The April 2026 joint offensive marks the most significant operational alignment between the FLA and JNIM on record. The alliance is tactical rather than ideological, both groups share a common enemy in the Mali junta and Africa Corps. The long-term durability of this alignment is uncertain; Tuareg secular nationalism and JNIM's jihadist project have historically been in tension, but the 2026 junta offensive has provided a temporary common purpose.

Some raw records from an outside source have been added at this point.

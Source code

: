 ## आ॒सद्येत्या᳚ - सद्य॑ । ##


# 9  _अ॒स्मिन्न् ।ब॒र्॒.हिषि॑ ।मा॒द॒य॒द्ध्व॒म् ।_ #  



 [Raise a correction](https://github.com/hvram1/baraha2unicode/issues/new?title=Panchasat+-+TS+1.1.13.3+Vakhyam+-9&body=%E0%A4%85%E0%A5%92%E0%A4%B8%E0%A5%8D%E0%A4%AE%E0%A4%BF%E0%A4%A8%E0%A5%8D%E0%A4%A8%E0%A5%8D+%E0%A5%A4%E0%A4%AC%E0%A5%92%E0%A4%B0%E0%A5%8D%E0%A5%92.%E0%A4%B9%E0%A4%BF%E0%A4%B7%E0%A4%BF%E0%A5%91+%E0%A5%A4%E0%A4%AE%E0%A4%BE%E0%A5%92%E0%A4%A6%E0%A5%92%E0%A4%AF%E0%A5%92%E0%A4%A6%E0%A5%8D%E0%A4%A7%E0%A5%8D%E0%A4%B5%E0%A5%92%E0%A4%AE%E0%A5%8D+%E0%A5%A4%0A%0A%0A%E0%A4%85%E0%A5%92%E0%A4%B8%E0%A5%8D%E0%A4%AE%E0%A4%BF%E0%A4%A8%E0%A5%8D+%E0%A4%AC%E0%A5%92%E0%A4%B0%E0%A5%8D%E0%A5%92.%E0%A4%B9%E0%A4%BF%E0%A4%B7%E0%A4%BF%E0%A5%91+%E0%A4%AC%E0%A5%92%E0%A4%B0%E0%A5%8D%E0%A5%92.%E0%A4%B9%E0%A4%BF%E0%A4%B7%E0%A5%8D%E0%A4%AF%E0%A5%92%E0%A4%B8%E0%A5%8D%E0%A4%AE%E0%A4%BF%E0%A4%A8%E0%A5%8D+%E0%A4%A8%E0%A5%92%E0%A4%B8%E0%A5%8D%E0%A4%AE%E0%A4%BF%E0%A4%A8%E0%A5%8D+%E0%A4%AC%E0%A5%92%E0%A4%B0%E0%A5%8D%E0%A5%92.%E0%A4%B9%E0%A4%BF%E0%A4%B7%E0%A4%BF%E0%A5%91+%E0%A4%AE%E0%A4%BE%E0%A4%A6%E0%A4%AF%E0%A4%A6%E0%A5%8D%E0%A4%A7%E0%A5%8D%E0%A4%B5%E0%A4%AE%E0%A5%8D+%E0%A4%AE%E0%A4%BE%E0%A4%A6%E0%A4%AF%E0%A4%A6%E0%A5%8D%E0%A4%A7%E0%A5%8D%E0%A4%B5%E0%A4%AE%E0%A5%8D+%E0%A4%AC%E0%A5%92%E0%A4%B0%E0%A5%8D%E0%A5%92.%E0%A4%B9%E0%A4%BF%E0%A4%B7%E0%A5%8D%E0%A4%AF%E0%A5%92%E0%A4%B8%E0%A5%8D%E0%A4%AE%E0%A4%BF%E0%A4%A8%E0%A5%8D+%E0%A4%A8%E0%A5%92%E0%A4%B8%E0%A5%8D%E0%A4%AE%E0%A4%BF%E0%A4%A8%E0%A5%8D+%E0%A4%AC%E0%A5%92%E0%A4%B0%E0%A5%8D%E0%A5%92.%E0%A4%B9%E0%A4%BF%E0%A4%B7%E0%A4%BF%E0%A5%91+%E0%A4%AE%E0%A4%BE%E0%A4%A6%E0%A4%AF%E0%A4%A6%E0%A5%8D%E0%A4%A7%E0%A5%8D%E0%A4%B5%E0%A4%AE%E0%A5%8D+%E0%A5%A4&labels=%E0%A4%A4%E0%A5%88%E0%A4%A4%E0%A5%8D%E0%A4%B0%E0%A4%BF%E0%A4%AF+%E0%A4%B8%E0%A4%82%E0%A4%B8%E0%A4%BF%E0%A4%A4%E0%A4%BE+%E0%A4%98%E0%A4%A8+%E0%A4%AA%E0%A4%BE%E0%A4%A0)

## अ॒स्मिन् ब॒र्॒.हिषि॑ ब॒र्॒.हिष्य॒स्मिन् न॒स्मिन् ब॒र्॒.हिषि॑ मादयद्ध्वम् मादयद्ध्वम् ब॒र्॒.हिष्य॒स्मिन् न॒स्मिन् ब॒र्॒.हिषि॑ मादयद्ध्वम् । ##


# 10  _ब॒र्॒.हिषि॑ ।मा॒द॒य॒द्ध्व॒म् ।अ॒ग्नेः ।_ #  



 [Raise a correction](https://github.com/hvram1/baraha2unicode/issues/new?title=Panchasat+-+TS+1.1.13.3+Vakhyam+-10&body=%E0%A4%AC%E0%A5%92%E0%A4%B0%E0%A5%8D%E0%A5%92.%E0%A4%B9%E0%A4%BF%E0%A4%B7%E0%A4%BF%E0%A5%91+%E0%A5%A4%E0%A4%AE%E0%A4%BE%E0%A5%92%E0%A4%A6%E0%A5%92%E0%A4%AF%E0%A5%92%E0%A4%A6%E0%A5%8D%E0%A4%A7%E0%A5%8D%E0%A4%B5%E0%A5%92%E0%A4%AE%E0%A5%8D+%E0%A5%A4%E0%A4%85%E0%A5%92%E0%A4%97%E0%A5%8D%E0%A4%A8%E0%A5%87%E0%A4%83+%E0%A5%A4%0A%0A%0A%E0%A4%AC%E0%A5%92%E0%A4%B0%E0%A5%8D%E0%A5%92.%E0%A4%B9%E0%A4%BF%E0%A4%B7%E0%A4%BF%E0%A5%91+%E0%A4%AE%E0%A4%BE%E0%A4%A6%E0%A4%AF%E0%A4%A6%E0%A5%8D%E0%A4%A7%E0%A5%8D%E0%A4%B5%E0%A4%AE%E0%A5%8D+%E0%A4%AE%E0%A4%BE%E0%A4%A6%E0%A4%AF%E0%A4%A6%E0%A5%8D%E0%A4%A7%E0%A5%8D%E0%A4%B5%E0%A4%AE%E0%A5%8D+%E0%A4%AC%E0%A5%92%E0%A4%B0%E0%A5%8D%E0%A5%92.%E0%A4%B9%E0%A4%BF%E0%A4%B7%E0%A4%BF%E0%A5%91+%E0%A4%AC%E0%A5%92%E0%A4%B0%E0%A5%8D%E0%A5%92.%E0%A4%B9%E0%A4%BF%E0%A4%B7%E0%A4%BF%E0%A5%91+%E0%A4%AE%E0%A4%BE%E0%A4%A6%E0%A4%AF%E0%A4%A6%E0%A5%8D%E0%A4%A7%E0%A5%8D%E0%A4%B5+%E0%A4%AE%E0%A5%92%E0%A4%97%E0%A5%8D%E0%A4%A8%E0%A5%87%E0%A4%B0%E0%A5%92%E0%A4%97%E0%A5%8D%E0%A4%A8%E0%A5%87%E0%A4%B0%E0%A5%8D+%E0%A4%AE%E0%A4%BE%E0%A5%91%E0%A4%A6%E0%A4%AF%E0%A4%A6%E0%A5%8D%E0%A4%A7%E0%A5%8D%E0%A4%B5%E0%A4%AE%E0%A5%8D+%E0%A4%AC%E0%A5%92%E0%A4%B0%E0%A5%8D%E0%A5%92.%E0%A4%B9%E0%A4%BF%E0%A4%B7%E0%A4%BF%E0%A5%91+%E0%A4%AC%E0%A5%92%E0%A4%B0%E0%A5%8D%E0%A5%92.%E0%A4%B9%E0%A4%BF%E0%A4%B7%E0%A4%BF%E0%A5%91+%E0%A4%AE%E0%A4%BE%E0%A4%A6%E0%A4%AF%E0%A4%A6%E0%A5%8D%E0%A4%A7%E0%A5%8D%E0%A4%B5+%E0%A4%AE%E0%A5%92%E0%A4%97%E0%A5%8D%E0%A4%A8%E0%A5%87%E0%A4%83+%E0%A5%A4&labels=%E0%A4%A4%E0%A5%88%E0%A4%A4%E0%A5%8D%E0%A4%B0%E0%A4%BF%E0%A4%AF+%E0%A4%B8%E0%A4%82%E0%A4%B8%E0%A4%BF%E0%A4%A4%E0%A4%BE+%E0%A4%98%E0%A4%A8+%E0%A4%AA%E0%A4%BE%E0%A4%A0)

The FLA-JNIM tactical coalition is the most consequential development in Mali's conflict landscape since the 2012 offensive. Its durability will determine whether northern Mali stabilises around a de facto partition or becomes a permanent contested zone. JIDELFA notes that the Algiers Accord, however imperfect, represented the only internationally recognised framework for managing Tuareg political grievances through non-violent means. Its effective abandonment by the Goita junta removed the political alternative and made military resurgence rational. Any durable settlement in northern Mali must eventually address the underlying grievances the Accord was designed to manage.
All profiles draw exclusively on publicly available, verifiable sources: ACLED conflict data, UN Security Council Reports, US Congressional Research Service assessments, the IEP Global Terrorism Index, Crisis Group analysis, Africa Center for Strategic Studies reporting, and named journalistic sources including PBS NewsHour, CNN, Al Jazeera, and Jeune Afrique. Threat levels and trend assessments reflect JIDELFA International's analytical judgement and are updated when significant operational developments warrant revision. Last comprehensive update: July 2026.